## GOAL OF THE EXERCISE
Please give the lines below again exactly as they stand, from the one that contains "will be used" up to and including the one that contains "in the figure.", leaving all pictures out.

(Beginning of INFORMATION PROVIDED)

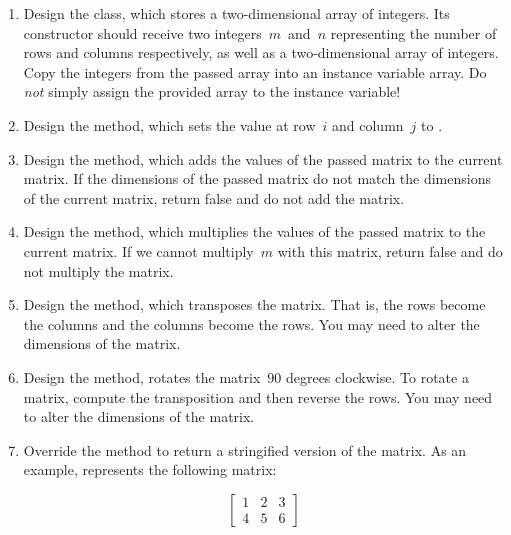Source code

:
\begin{enumerate}[label=(\alph*)]
    \item Design the  class, which stores a two-dimensional array of integers. Its constructor should receive two integers~$m$~and~$n$ representing the number of rows and columns respectively, as well as a two-dimensional array of integers. Copy the integers from the passed array into an instance variable array. Do \emph{not} simply assign the provided array to the instance variable!
    \item Design the  method, which sets the value at row~$i$ and column~$j$ to .
    \item Design the  method, which adds the values of the passed matrix to the current matrix. If the dimensions of the passed matrix do not match the dimensions of the current matrix, return false and do not add the matrix.
    \item Design the  method, which multiplies the values of the passed matrix to the current matrix. If we cannot multiply~$m$ with this matrix, return false and do not multiply the matrix.
    \item Design the  method, which transposes the matrix. That is, the rows become the columns and the columns become the rows. You may need to alter the dimensions of the matrix.
    \item Design the  method, rotates the matrix~$90$ degrees clockwise. To rotate a matrix, compute the transposition and then reverse the rows. You may need to alter the dimensions of the matrix.
    \item Override the  method to return a stringified version of the matrix. As an example, \ttt{[[1, 2, 3], [4, 5, 6]]} represents the following matrix:

    \[
    \begin{bmatrix}
      1&2&3\\
      4&5&6
    \end{bmatrix}
    \]
\end{enumerate}


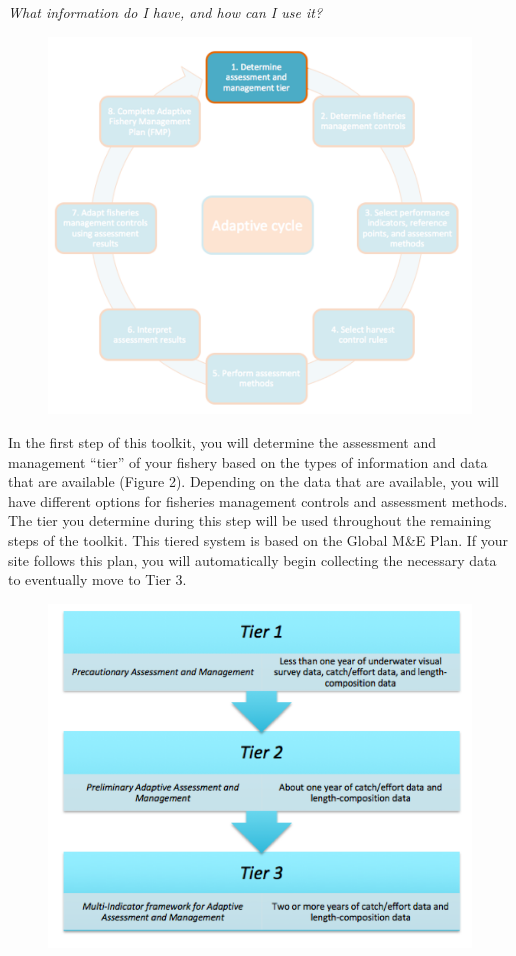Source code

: \documentclass[]{book}
\begin{document}
\emph{What information do I have, and how can I use it?}

\begin{figure}
\centering
\includegraphics{myMediaFolder/media/Step1.png}
\caption{}
\end{figure}

In the first step of this toolkit, you will determine the assessment and
management ``tier'' of your fishery based on the types of information
and data that are available (Figure 2). Depending on the data that are
available, you will have different options for fisheries management
controls and assessment methods. The tier you determine during this step
will be used throughout the remaining steps of the toolkit. This tiered
system is based on the Global M\&E Plan. If your site follows this plan,
you will automatically begin collecting the necessary data to eventually
move to Tier 3.

\begin{figure}
\centering
\includegraphics{myMediaFolder/media/Tiers.png}
\caption{}
\end{figure}
\end{document}
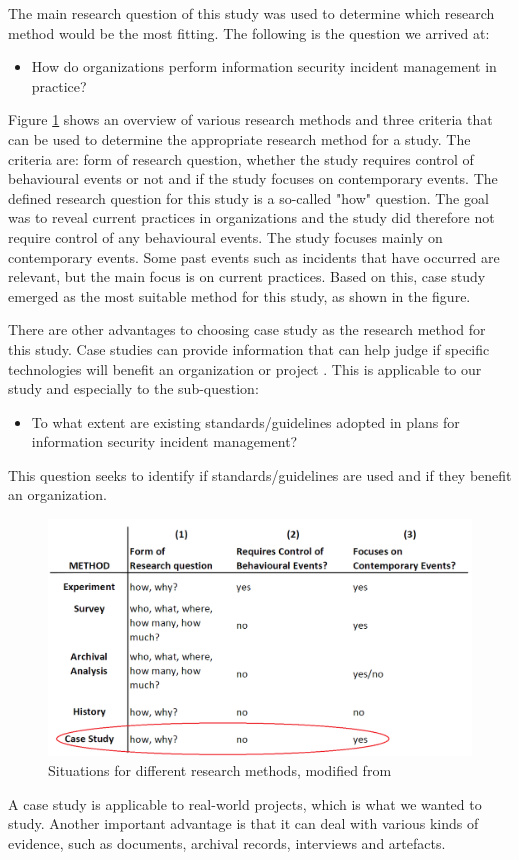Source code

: \label{sec:choiceOfMethod}
The main research question of this study was used to determine which research method would be the most fitting. The following is the question we arrived at:

\begin{itemize}
\item How do organizations perform information security incident management in practice?
\end{itemize}

Figure \ref{fig:methods} shows an overview of various research methods and three criteria that can be used to determine the appropriate research method for a study. The criteria are: form of research question, whether the study requires control of behavioural events or not and if the study focuses on contemporary events. The defined research question for this study is a so-called "how" question. The goal was to reveal current practices in organizations and the study did therefore not require control of any behavioural events. The study focuses mainly on contemporary events. Some past events such as incidents that have occurred are relevant, but the main focus is on current practices. Based on this, case study emerged as the most suitable method for this study, as shown in the figure.

There are other advantages to choosing case study as the research method for this study. Case studies can provide information that can help judge if specific technologies will benefit an organization or project \cite{kitchenham1995case}. This is applicable to our study and especially to the sub-question:

\begin{itemize}
\item To what extent are existing standards/guidelines adopted in plans for information security incident management?
\end{itemize}

This question seeks to identify if standards/guidelines are used and if they benefit an organization.

\begin{figure}[H]
\begin{center}
\includegraphics[scale=0.35]{methods.png}
\caption[Situations for different research methods]{Situations for different research methods, modified from \cite{CaseStudyResearch}}
\label{fig:methods}
\end{center}
\end{figure}

A case study is applicable to real-world projects, which is what we wanted to study. Another important advantage is that it can deal with various kinds of evidence, such as documents, archival records, interviews and artefacts.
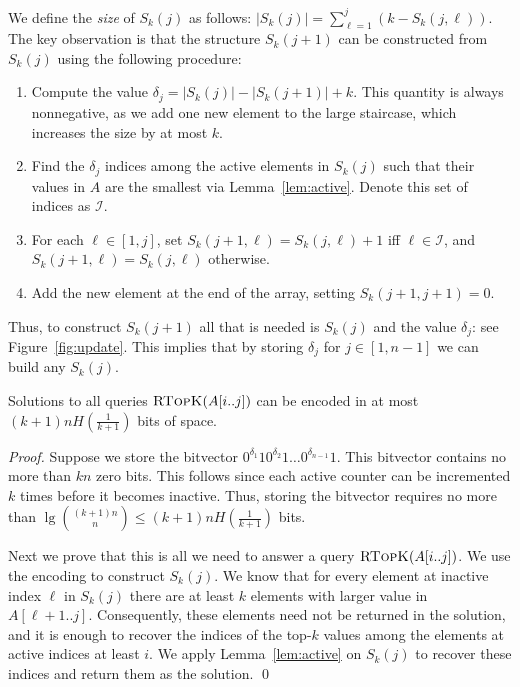 \documentclass[runningheads]{llncs}
\newcommand{\rtopk}{\textsc{RTopK}}
\begin{document}
We define the \emph{size} of $S_k(j)$ as follows: $|S_k(j)| =
\sum_{\ell = 1}^{j} (k - S_k(j,\ell))$.  The key observation is that
the structure $S_k(j+1)$ can be constructed from $S_k(j)$ using the
following procedure:

\begin{enumerate}
\item Compute the value $\delta_{j} = |S_k(j)| - |S_k(j+1)| + k$. This
  quantity is always nonnegative, as we add one new element to the
  large staircase, which increases the size by at most $k$.

\item Find the $\delta_j$ indices among the active elements in
  $S_k(j)$ such that their values in $A$ are the smallest via
  Lemma~\ref{lem:active}.  Denote this set of indices as
  $\mathcal{I}$.

\item For each $\ell \in [1,j]$, set $S_k(j+1,\ell) = S_k(j,\ell)+1$
  iff $\ell \in \mathcal{I}$, and $S_k(j+1,\ell) = S_k(j,\ell)$
  otherwise.

\item Add the new element at the end of the array, setting
  $S_k(j+1,j+1) = 0$.
\end{enumerate}

Thus, to construct $S_k(j+1)$ all that is needed is $S_k(j)$ and the
value $\delta_j$: see Figure~\ref{fig:update}.  This implies that by
storing $\delta_j$ for $j \in [1,n-1]$ we can build any $S_k(j)$.

\begin{theorem}
\label{thm:top-k-ub}
Solutions to all queries $\rtopk(A[i..j])$ can be encoded in at most
$(k+1)nH(\frac{1}{k+1})$ bits of space.
\end{theorem}

\begin{proof}
Suppose we store the bitvector $0^{\delta_1}10^{\delta_2}1\ldots
0^{\delta_{n-1}}1$.  This bitvector contains no more than $kn$ zero
bits.  This follows since each active counter can be incremented $k$
times before it becomes inactive.  Thus, storing the bitvector
requires no more than $\lg \binom{(k+1)n}{n} \le
(k+1)nH(\frac{1}{k+1})$ bits.

Next we prove that this is all we need to answer a query $\rtopk(A[i..j])$.  We
use the encoding to construct $S_k(j)$. We know that
for every element at inactive index $\ell$ in $S_k(j)$ there are at
least $k$ elements with larger value in $A[\ell + 1..j]$. Consequently,
these elements need not be returned in the solution, and
it is enough to recover the indices of the top-$k$ values among the elements
at active indices at least $i$. We apply  Lemma~\ref{lem:active} on $S_k(j)$ to
recover these indices and return them as the solution.
\qed
\end{proof}
\end{document}
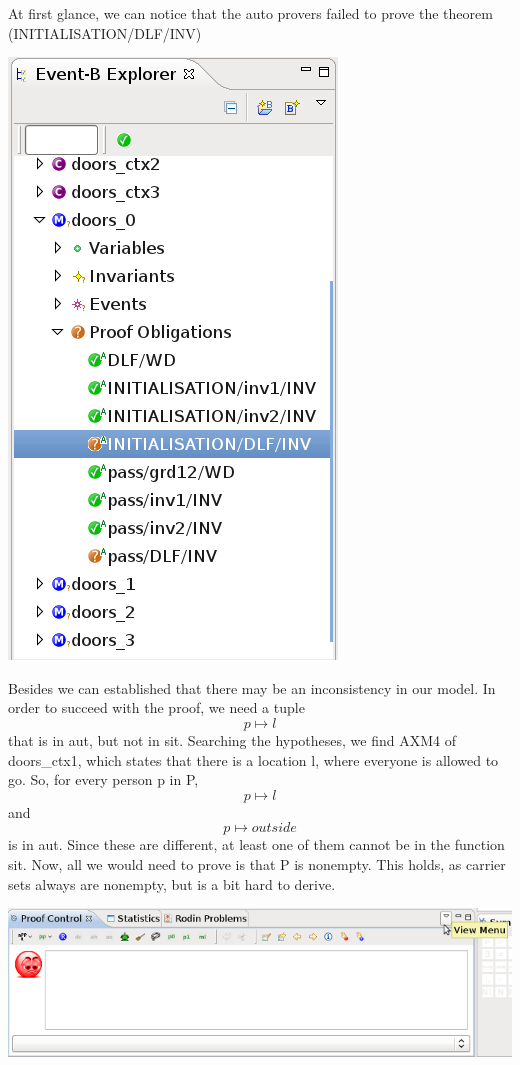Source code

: At first glance, we can notice that the auto provers failed to prove the theorem (\textsf{INITIALISATION/DLF/INV})
\begin{center}
	\includegraphics[]{img/tutorial/tut_10_proversfailed.png}
\end{center}

Besides we can established that there may be an inconsistency in our model.
In order to succeed with the proof, we need a tuple \[ p \mapsto l \]that is in aut, but not in sit. Searching the hypotheses, we find AXM4 of doors\_ctx1, which states that there is a location l, where everyone is allowed to go. So, for every person p in P, \[p \mapsto l \] and \[p \mapsto outside\] is in aut. Since these are different, at least one of them cannot be in the function sit. Now, all we would need to prove is that P is nonempty. This holds, as carrier sets always are nonempty, but is a bit hard to derive.

\begin{center}
	\includegraphics[]{img/tutorial/tut_10_view_menu.png}
\end{center}

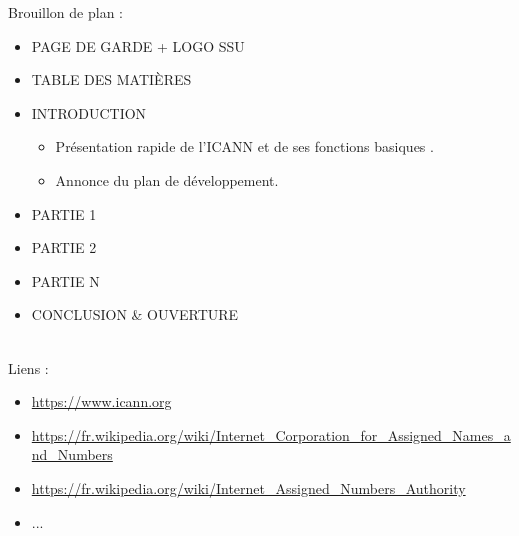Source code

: \documentclass{article}
\begin{document}
Brouillon de plan :\\
\begin{itemize}
	\item PAGE DE GARDE + LOGO SSU
	\item TABLE DES MATIÈRES
	\item INTRODUCTION
	\begin{itemize}
		\item Présentation rapide de l'ICANN et de ses fonctions basiques .
		\item Annonce du plan de développement.
	\end{itemize}
	\item PARTIE 1
	\item PARTIE 2
	\item PARTIE N
	\item CONCLUSION \& OUVERTURE\\\\
\end{itemize}



Liens :\\
\begin{itemize}
	\item \url{https://www.icann.org}
	\item \url{https://fr.wikipedia.org/wiki/Internet_Corporation_for_Assigned_Names_and_Numbers}
	\item \url{https://fr.wikipedia.org/wiki/Internet_Assigned_Numbers_Authority}
	\item ...
\end{itemize}
\end{document}

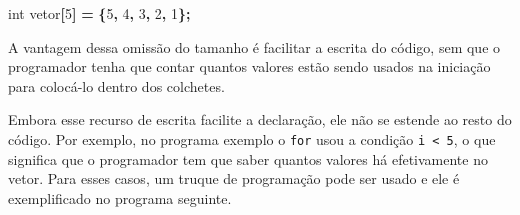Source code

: \documentclass[
  11pt,
  a4paper,
]{scrbook}
\newenvironment{Shaded}{\begin{snugshade}}{\end{snugshade}}
\newcommand{\DataTypeTok}[1]{\textcolor[rgb]{0.13,0.29,0.53}{#1}}
\newcommand{\DecValTok}[1]{\textcolor[rgb]{0.00,0.00,0.81}{#1}}
\newcommand{\NormalTok}[1]{#1}
\newcommand{\OperatorTok}[1]{\textcolor[rgb]{0.81,0.36,0.00}{\textbf{#1}}}
\begin{document}
\begin{Shaded}
\begin{Highlighting}[]
\DataTypeTok{int}\NormalTok{ vetor}\OperatorTok{[}\DecValTok{5}\OperatorTok{]} \OperatorTok{=} \OperatorTok{\{}\DecValTok{5}\OperatorTok{,} \DecValTok{4}\OperatorTok{,} \DecValTok{3}\OperatorTok{,} \DecValTok{2}\OperatorTok{,} \DecValTok{1}\OperatorTok{\};}
\end{Highlighting}
\end{Shaded}

A vantagem dessa omissão do tamanho é facilitar a escrita do código, sem
que o programador tenha que contar quantos valores estão sendo usados na
iniciação para colocá-lo dentro dos colchetes.

Embora esse recurso de escrita facilite a declaração, ele não se estende
ao resto do código. Por exemplo, no programa exemplo o \texttt{for} usou
a condição \texttt{i\ \textless{}\ 5}, o que significa que o programador
tem que saber quantos valores há efetivamente no vetor. Para esses
casos, um truque de programação pode ser usado e ele é exemplificado no
programa seguinte.
\end{document}
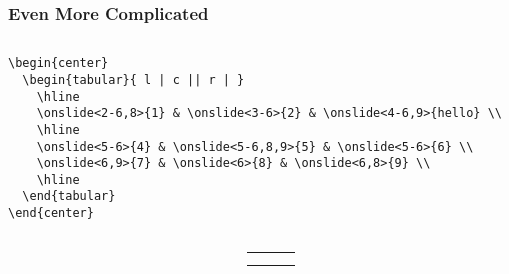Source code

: \begin{frame}[fragile]
\frametitle{Even More Complicated}

  \begin{columns}
    \begin{column}{\textwidth}
      \begin{scriptsize}
\begin{verbatim}
\begin{center}
  \begin{tabular}{ l | c || r | }
    \hline
    \onslide<2-6,8>{1} & \onslide<3-6>{2} & \onslide<4-6,9>{hello} \\
    \hline
    \onslide<5-6>{4} & \onslide<5-6,8,9>{5} & \onslide<5-6>{6} \\
    \onslide<6,9>{7} & \onslide<6>{8} & \onslide<6,8>{9} \\
    \hline
  \end{tabular}
\end{center}
\end{verbatim}
      \end{scriptsize}
    \end{column}
  \end{columns}

  \begin{columns}
    \begin{column}{.6\textwidth}

    \end{column}

    \begin{column}{.4\textwidth}
      \begin{center}
        \begin{tabular}{ l | c || r | }
          \hline
          \onslide<2-6,8>{1} & \onslide<3-6>{2} & \onslide<4-6,9>{hello} \\
          \hline
          \onslide<5-6>{4} & \onslide<5-6,8,9>{5} & \onslide<5-6>{6} \\
          \onslide<6,9>{7} & \onslide<6>{8} & \onslide<6,8>{9} \\
          \hline
        \end{tabular}
      \end{center}
    \end{column}
  \end{columns}

\end{frame}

(End of INFORMATION PROVIDED)

## WRITTEN ANSWER
will be used throughout the remaining steps of the toolkit. This tiered
system is based on the Global M\&E Plan. If your site follows this plan,
you will automatically begin collecting the necessary data to eventually
move to Tier 3.

\begin{figure}
\centering
\includegraphics{myMediaFolder/media/Tiers.png}
\caption{}
\end{figure}
\end{document}
Source code

: \label{sec:choiceOfMethod}
The main research question of this study was used to determine which research method would be the most fitting. The following is the question we arrived at:

\begin{itemize}
\item How do organizations perform information security incident management in practice?
\end{itemize}

Figure \ref{fig:methods} shows an overview of various research methods and three criteria that can be used to determine the appropriate research method for a study. The criteria are: form of research question, whether the study requires control of behavioural events or not and if the study focuses on contemporary events. The defined research question for this study is a so-called "how" question. The goal was to reveal current practices in organizations and the study did therefore not require control of any behavioural events. The study focuses mainly on contemporary events. Some past events such as incidents that have occurred are relevant, but the main focus is on current practices. Based on this, case study emerged as the most suitable method for this study, as shown in the figure.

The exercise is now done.